I know of none. Seriously. I was talking to Scott Cook about this, who is the founder and Chairman of Intuit. And Intuit has done it occasionally, with their QuickBooks product and Turbo Tax. Scott said, "Looking back on it, whenever we failed with a new product, we followed a conventional marketing paradigm, of segmenting by a product attribute, or customer demographic." And assuming I've got it right, I asked Scott, "Why does everybody get it wrong?" And one of the puzzles is that, at the Harvard Business School, the god of marketing 30 years ago, was a guy named Ted Leavitt, who wrote this article called Marketing Myopia and so on. He taught this in his classes. He said, "People don't buy a quarter-inch drill. They buy a quarter-inch hole. You've got to study the hole, not the drill. The drill is just a solution for it." It's the very same concept, but why is it that the concept, although everybody knows it's right, never gets traction? Scott said maybe one reason why is that many of today's leading edge marketing techniques were perfected by companies like P&G, where Scott used to work. In many of their markets, there's almost a 1:1 correspondence between the demographic group and the job to be done. Feminine hygiene products, for example, if you understand the customer, you understand the job, in many ways.
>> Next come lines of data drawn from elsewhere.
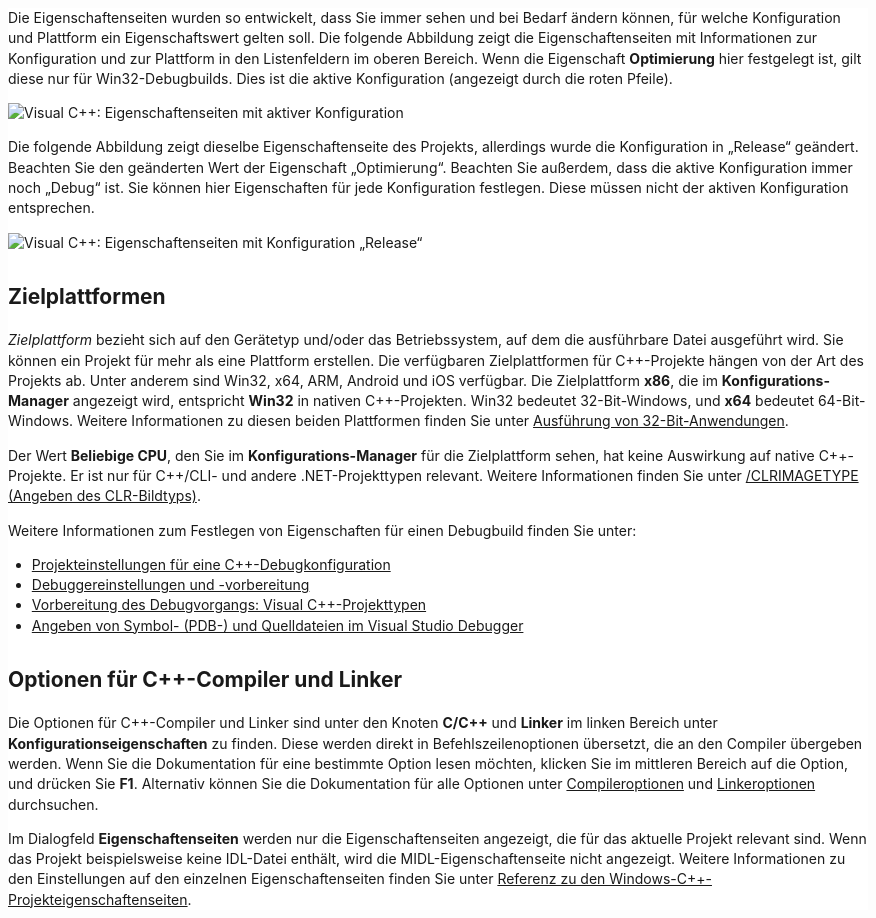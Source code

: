Die Eigenschaftenseiten wurden so entwickelt, dass Sie immer sehen und bei Bedarf ändern können, für welche Konfiguration und Plattform ein Eigenschaftswert gelten soll. Die folgende Abbildung zeigt die Eigenschaftenseiten mit Informationen zur Konfiguration und zur Plattform in den Listenfeldern im oberen Bereich. Wenn die Eigenschaft **Optimierung** hier festgelegt ist, gilt diese nur für Win32-Debugbuilds. Dies ist die aktive Konfiguration (angezeigt durch die roten Pfeile).

![Visual C&#43;&#43;: Eigenschaftenseiten mit aktiver Konfiguration](media/visual-c---property-pages-showing-active-configuration.png "Visual C++: Eigenschaftenseiten mit aktiver Konfiguration")

Die folgende Abbildung zeigt dieselbe Eigenschaftenseite des Projekts, allerdings wurde die Konfiguration in „Release“ geändert. Beachten Sie den geänderten Wert der Eigenschaft „Optimierung“. Beachten Sie außerdem, dass die aktive Konfiguration immer noch „Debug“ ist. Sie können hier Eigenschaften für jede Konfiguration festlegen. Diese müssen nicht der aktiven Konfiguration entsprechen.

![Visual C&#43;&#43;: Eigenschaftenseiten mit Konfiguration „Release“](media/visual-c---property-pages-showing-release-config.png "Visual C++: Eigenschaftenseiten mit Konfiguration „Release“")

## <a name="target-platforms"></a>Zielplattformen

*Zielplattform* bezieht sich auf den Gerätetyp und/oder das Betriebssystem, auf dem die ausführbare Datei ausgeführt wird. Sie können ein Projekt für mehr als eine Plattform erstellen. Die verfügbaren Zielplattformen für C++-Projekte hängen von der Art des Projekts ab. Unter anderem sind Win32, x64, ARM, Android und iOS verfügbar.     Die Zielplattform **x86**, die im **Konfigurations-Manager** angezeigt wird, entspricht **Win32** in nativen C++-Projekten. Win32 bedeutet 32-Bit-Windows, und **x64** bedeutet 64-Bit-Windows. Weitere Informationen zu diesen beiden Plattformen finden Sie unter [Ausführung von 32-Bit-Anwendungen](/windows/win32/WinProg64/running-32-bit-applications).

Der Wert **Beliebige CPU**, den Sie im **Konfigurations-Manager** für die Zielplattform sehen, hat keine Auswirkung auf native C++-Projekte. Er ist nur für C++/CLI- und andere .NET-Projekttypen relevant. Weitere Informationen finden Sie unter [/CLRIMAGETYPE (Angeben des CLR-Bildtyps)](reference/clrimagetype-specify-type-of-clr-image.md).

Weitere Informationen zum Festlegen von Eigenschaften für einen Debugbuild finden Sie unter:

- [Projekteinstellungen für eine C++-Debugkonfiguration](/visualstudio/debugger/project-settings-for-a-cpp-debug-configuration)
- [Debuggereinstellungen und -vorbereitung](/visualstudio/debugger/debugger-settings-and-preparation)
- [Vorbereitung des Debugvorgangs: Visual C++-Projekttypen](/visualstudio/debugger/debugging-preparation-visual-cpp-project-types)
- [Angeben von Symbol- (PDB-) und Quelldateien im Visual Studio Debugger](/visualstudio/debugger/specify-symbol-dot-pdb-and-source-files-in-the-visual-studio-debugger)

## <a name="c-compiler-and-linker-options"></a>Optionen für C++-Compiler und Linker

Die Optionen für C++-Compiler und Linker sind unter den Knoten **C/C++** und **Linker** im linken Bereich unter **Konfigurationseigenschaften** zu finden. Diese werden direkt in Befehlszeilenoptionen übersetzt, die an den Compiler übergeben werden. Wenn Sie die Dokumentation für eine bestimmte Option lesen möchten, klicken Sie im mittleren Bereich auf die Option, und drücken Sie **F1**. Alternativ können Sie die Dokumentation für alle Optionen unter [Compileroptionen](reference/compiler-options.md) und [Linkeroptionen](reference/linker-options.md) durchsuchen.

Im Dialogfeld **Eigenschaftenseiten** werden nur die Eigenschaftenseiten angezeigt, die für das aktuelle Projekt relevant sind. Wenn das Projekt beispielsweise keine IDL-Datei enthält, wird die MIDL-Eigenschaftenseite nicht angezeigt. Weitere Informationen zu den Einstellungen auf den einzelnen Eigenschaftenseiten finden Sie unter [Referenz zu den Windows-C++-Projekteigenschaftenseiten](reference/property-pages-visual-cpp.md).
But then when you move outside of that realm, where there's not a 1:1 correspondence between job and demographic segment, then you end up misapplying the technique.

Dresner:

Interesting. What about looking at it from the other perspective. If I want to create a product or a service, what technique would I use to identify jobs that need to be done, that perhaps are not being done today?

Christensen:

You have to start somewhere, but for example, Federal Express was a business that was positioned on a job to be done. Get the stuff from here to there overnight, with perfect certainty. And before Federal Express, there just wasn't anybody that had a business model really positioned on getting that job done. But if you have an interest, and maybe this thing exists, then go to the postal service, and interview people who use the postal service. Ask them about the circumstances in which they found themselves in when they found that service. And as soon as you begin to interact with people who are thinking, "Boy, I wish I could have gotten there," you know. That's the best example I can offer.